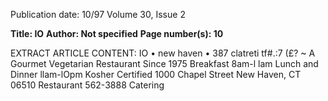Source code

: Publication date: 10/97
Volume 30, Issue 2

**Title: IO**
**Author: Not specified**
**Page number(s): 10**

EXTRACT ARTICLE CONTENT:
IO 
• new haven • 387 
clatreti 
tf#.:7 (£? ~ 
A Gourmet Vegetarian Restaurant Since 1975 
Breakfast 8am-l lam 
Lunch and Dinner llam-lOpm 
Kosher Certified 
1000 Chapel Street 
New Haven, CT 06510 
Restaurant 562-3888 
Catering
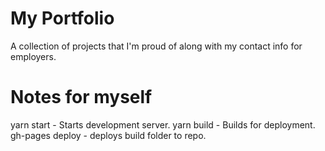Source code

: # My Portfolio

A collection of projects that I'm proud of along with my contact info for employers.

# Notes for myself

yarn start - Starts development server.
yarn build - Builds for deployment.
gh-pages deploy - deploys build folder to repo.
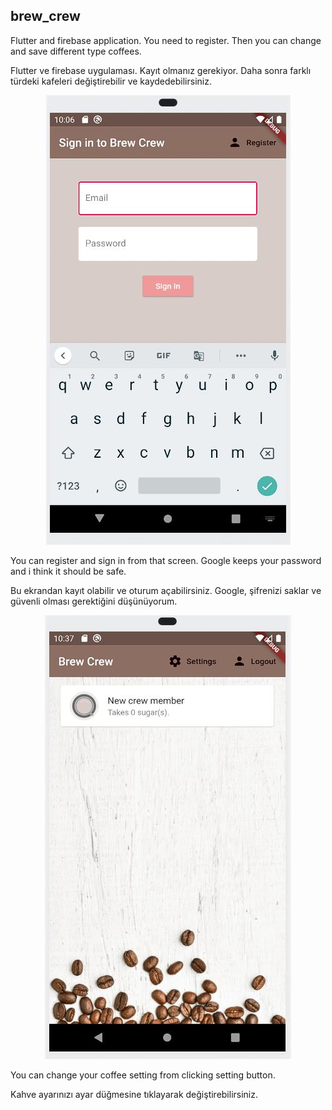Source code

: ## brew_crew

Flutter and firebase application. You need to register. Then you can change and save different type coffees.

Flutter ve firebase uygulaması. Kayıt olmanız gerekiyor. Daha sonra farklı türdeki kafeleri değiştirebilir ve kaydedebilirsiniz.

<p align="center">
  <img src="doc/test1.JPG">
</p>

You can register and sign in from that screen. Google keeps your password and i think it should be safe.

Bu ekrandan kayıt olabilir ve oturum açabilirsiniz. Google, şifrenizi saklar ve güvenli olması gerektiğini düşünüyorum.

<p align="center">
  <img src="doc/test2.JPG">
</p>

You can change your coffee setting from clicking setting button.

Kahve ayarınızı ayar düğmesine tıklayarak değiştirebilirsiniz.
....................
— Instructions for the task —
Counting only lines that contain the string "your", how many are there in the data above? Give the number alone.

— Exercise solution —
2